でもオーロラやら植物・風景などが最近多いですね。

「われらはレギオン4」と量子論

2022年10月09日 | 最近読んだ本

 「われらはレギオン1~3」(ハヤカワ文庫)は、交通事故により冷凍保存された「ボブ」から復元されたコンピュータ頭脳を持つ宇宙船が、人類の存亡を懸けて、入植する他星系を探査したり、異星人と戦ったりするストーリーのSF小説ですが、今年発行されたその続編です。
 前作では、主人公である「ボブ」が自らを複製し、また複製されたボブ達が更に複製を繰り返して、それぞれのボブ達の目線で多数のプロットが同時進行してゆく構成となっていますが、新作ではうってかわって2つのプロットだけが進行して行きます。一つは、行方不明となったボブの1人を探している内に、AIが管理する人工世界に遭遇し、その世界に侵入しての捜索と世界成立の謎を追うロードゴーイング的な冒険活劇。もう一つが、前作でも疑問として提示されていた、複製を繰り返すたびにボブ達の性格がわずかずつ変化して行くことに起因して、世界を巻き込んだボブ同士の抗争です。
 前置きが長くなりましたが、新作において、ボブの1人の推論として、複製が親のボブと全く同じにならない理由について、ある仮説が提示されます。それが量子複製不可能定理。量子複製不可能定理とは、未知の量子状態の複製は出来ないという理論ですが(現実に証明もされている。量子暗号が解読不可能とされるのはそのせい。)、曰く、各人が持つ自意識(魂と言い換えても良い)は量子的な存在であり、だからこそ、完全な複製は不可能なのだと…。
 もともと生身の脳からコンピュータへの自意識の複製がされたSF設定世界がベースなので、そこに量子論を持ち込むのは無茶ともいえますが、量子論が光速度の制限を受けないことなども取り込んでうまく説明されており、読んだとき感心して面白いと思いました。
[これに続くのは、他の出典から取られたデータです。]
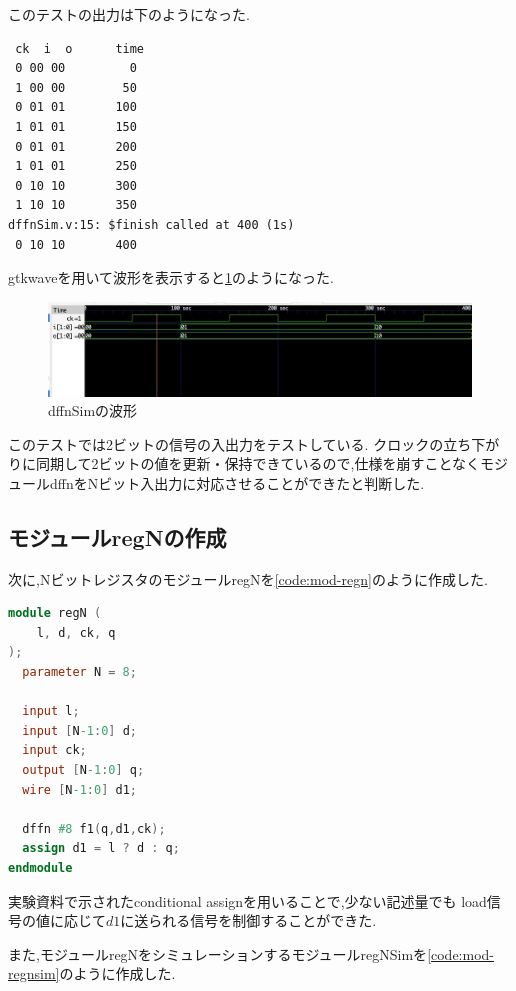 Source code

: \documentclass[autodetect-engine, dvi=dvipdfmx, 10pt, a4paper, ja=standard]{bxjsarticle}
\begin{document}
このテストの出力は下のようになった.

\begin{verbatim}
 ck  i  o      time
 0 00 00         0
 1 00 00        50
 0 01 01       100
 1 01 01       150
 0 01 01       200
 1 01 01       250
 0 10 10       300
 1 10 10       350
dffnSim.v:15: $finish called at 400 (1s)
 0 10 10       400
\end{verbatim}

gtkwaveを用いて波形を表示すると\ref{fig:ex6}のようになった.

\begin{figure}[H]
	\centering
	\includegraphics[width=\textwidth]{ex6-dffn.png}
	\caption{dffnSimの波形}
	\label{fig:ex6}
\end{figure}

このテストでは2ビットの信号の入出力をテストしている.
クロックの立ち下がりに同期して2ビットの値を更新・保持できているので,仕様を崩すことなくモジュールdffnをNビット入出力に対応させることができたと判断した.

\subsection{モジュールregNの作成}

次に,NビットレジスタのモジュールregNを\ref{code:mod-regn}のように作成した.

\begin{lstlisting}[language={Verilog}, caption={モジュールregNのVerilogコード}, label={code:mod-regn}]
module regN (
    l, d, ck, q
);
  parameter N = 8;

  input l;
  input [N-1:0] d;
  input ck;
  output [N-1:0] q;
  wire [N-1:0] d1;

  dffn #8 f1(q,d1,ck);
  assign d1 = l ? d : q;
endmodule
\end{lstlisting}

実験資料で示されたconditional assignを用いることで,少ない記述量でも
load信号の値に応じて$d1$に送られる信号を制御することができた.

また,モジュールregNをシミュレーションするモジュールregNSimを\ref{code:mod-regnsim}のように作成した.
\end{document}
(文中で量子論の説明を全くしてないのは、SFファンなら量子論ぐらい押さえておけよ、という作者の考えか?)ともあれ、丁度、ノーベル物理学賞の発表があり、量子論に関係した3氏が受賞したこともあって、いろいろな空想やら疑問が浮かびます。
 自意識は本当に量子論で説明されるような存在なのだろうか?
 量子計算機は、自意識を持つAIが生まれるきっかけになるのだろうか?
 光速度に制限されない事象があるなら、そもそも光速度の制限って何だったの?
 「量子もつれ」は、絶対、僕の理性が否定するんだけど?
相対性理論ならばまだ理解(したようなふりは)出来ますが、量子論は「シュレディンガーの猫」を過ぎたあたりで白旗です。